The task
The expected answer comprises all lines from the entries that contain the string "create".

Data for this task
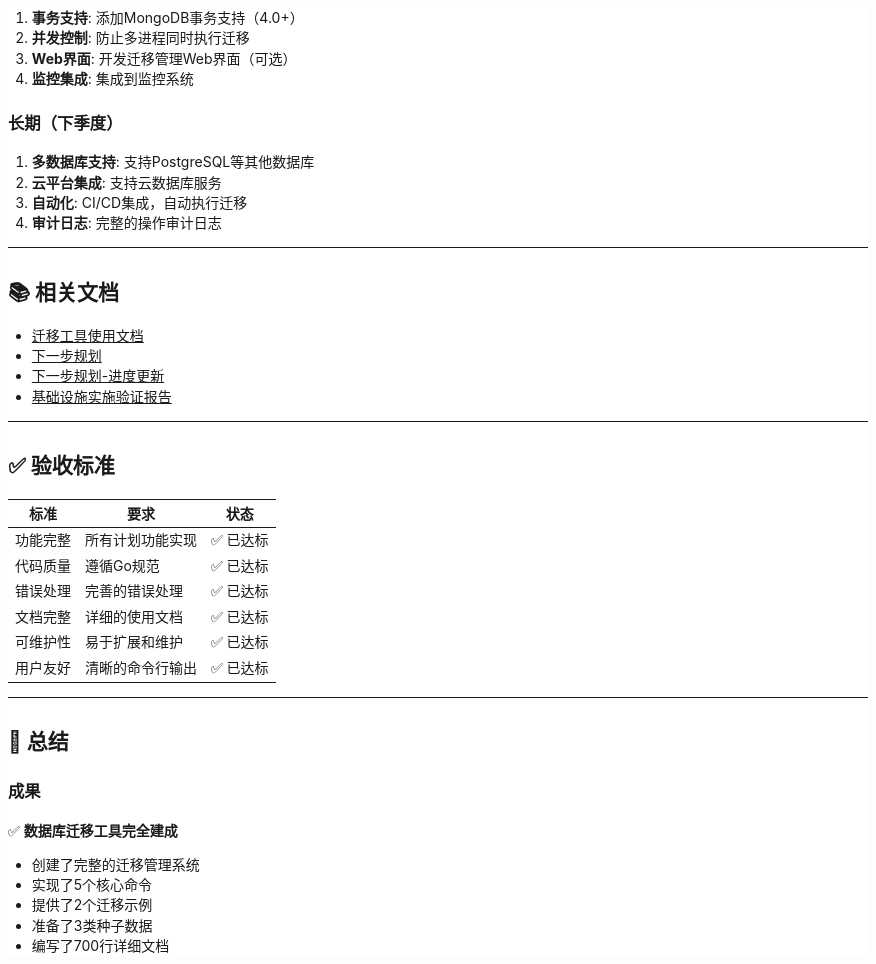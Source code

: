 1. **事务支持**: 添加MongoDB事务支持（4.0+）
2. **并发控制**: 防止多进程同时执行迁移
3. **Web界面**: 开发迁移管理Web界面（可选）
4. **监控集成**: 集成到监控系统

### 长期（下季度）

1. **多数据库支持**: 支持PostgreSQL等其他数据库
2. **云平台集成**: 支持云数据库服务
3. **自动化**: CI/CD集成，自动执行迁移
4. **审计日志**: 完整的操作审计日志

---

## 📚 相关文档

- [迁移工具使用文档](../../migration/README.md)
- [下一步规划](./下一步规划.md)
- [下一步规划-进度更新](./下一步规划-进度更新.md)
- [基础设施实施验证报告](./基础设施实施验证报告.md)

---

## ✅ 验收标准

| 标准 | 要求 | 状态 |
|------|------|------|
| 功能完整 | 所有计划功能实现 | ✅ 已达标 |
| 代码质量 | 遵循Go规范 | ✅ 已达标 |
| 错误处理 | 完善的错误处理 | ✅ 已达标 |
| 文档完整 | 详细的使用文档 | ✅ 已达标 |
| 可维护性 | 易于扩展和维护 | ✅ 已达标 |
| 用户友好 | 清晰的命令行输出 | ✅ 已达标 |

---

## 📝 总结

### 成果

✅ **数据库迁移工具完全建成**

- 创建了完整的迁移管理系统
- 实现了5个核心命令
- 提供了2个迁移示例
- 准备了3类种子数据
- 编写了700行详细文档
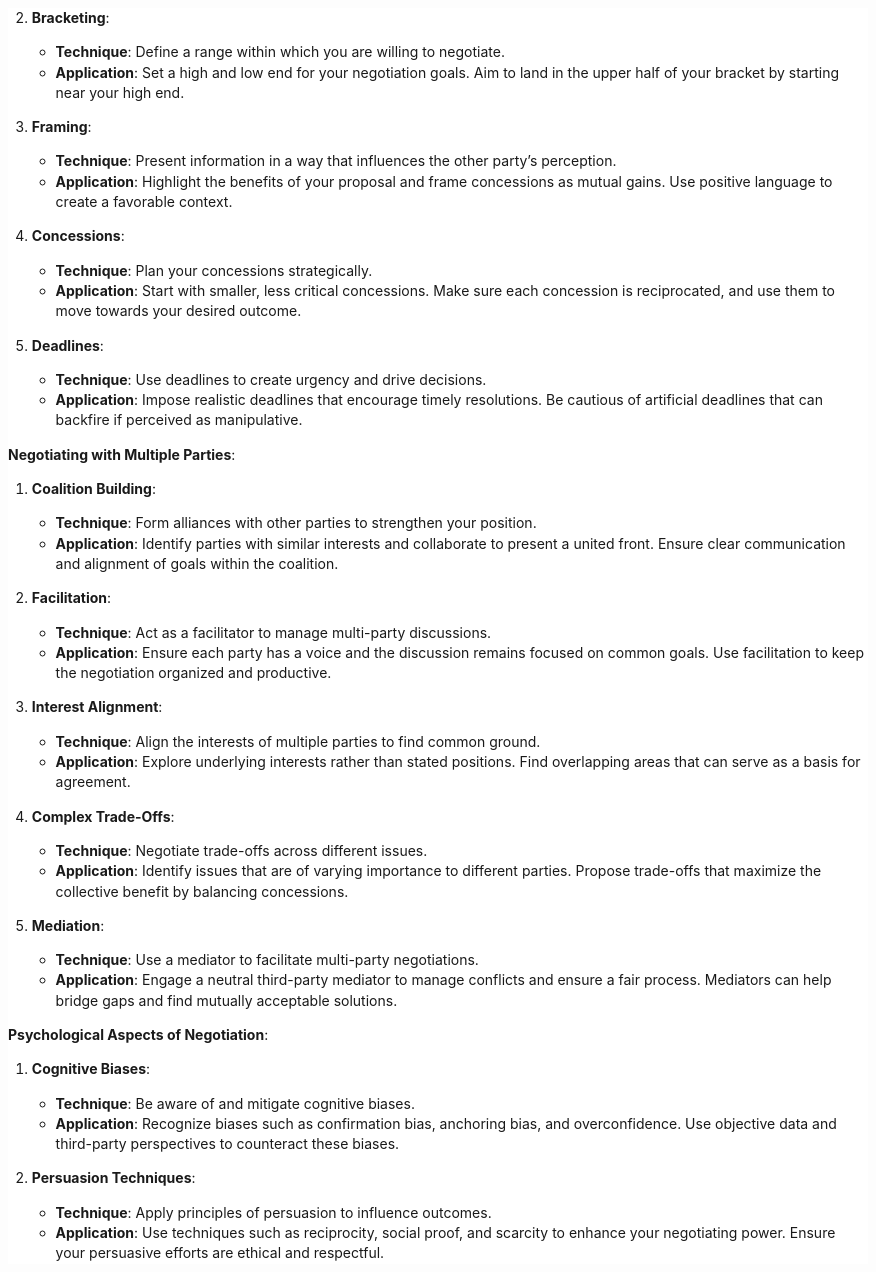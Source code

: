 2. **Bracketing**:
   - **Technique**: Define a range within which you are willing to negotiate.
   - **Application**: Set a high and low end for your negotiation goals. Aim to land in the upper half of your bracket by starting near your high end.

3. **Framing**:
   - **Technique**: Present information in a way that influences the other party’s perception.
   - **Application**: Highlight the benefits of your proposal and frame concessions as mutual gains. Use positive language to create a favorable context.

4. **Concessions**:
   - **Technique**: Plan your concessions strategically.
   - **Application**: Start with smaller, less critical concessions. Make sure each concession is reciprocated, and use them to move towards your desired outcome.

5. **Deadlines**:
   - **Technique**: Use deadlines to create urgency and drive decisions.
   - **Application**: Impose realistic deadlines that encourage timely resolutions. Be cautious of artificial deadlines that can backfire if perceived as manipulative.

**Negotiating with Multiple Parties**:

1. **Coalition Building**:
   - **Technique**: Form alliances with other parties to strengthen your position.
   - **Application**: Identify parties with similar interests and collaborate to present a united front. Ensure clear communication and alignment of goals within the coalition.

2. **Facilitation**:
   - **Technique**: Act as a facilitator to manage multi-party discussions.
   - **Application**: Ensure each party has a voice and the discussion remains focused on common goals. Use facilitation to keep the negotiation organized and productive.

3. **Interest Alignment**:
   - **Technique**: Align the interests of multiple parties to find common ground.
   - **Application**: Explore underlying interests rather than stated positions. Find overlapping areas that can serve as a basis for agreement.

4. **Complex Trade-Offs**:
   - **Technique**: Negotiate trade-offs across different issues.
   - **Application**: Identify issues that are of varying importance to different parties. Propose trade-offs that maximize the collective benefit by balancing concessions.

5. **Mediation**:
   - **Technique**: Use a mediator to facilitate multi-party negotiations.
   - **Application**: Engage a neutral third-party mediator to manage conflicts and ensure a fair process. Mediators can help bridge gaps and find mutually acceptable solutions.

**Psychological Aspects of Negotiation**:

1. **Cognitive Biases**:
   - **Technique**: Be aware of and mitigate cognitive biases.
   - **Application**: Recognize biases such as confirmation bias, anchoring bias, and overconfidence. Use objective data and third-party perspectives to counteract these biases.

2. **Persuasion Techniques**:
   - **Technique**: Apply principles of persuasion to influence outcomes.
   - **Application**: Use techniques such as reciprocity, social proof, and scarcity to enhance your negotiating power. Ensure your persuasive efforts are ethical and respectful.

Task answer
   - **Application**: Highlight the benefits of your proposal and frame concessions as mutual gains. Use positive language to create a favorable context.
   - **Technique**: Use deadlines to create urgency and drive decisions.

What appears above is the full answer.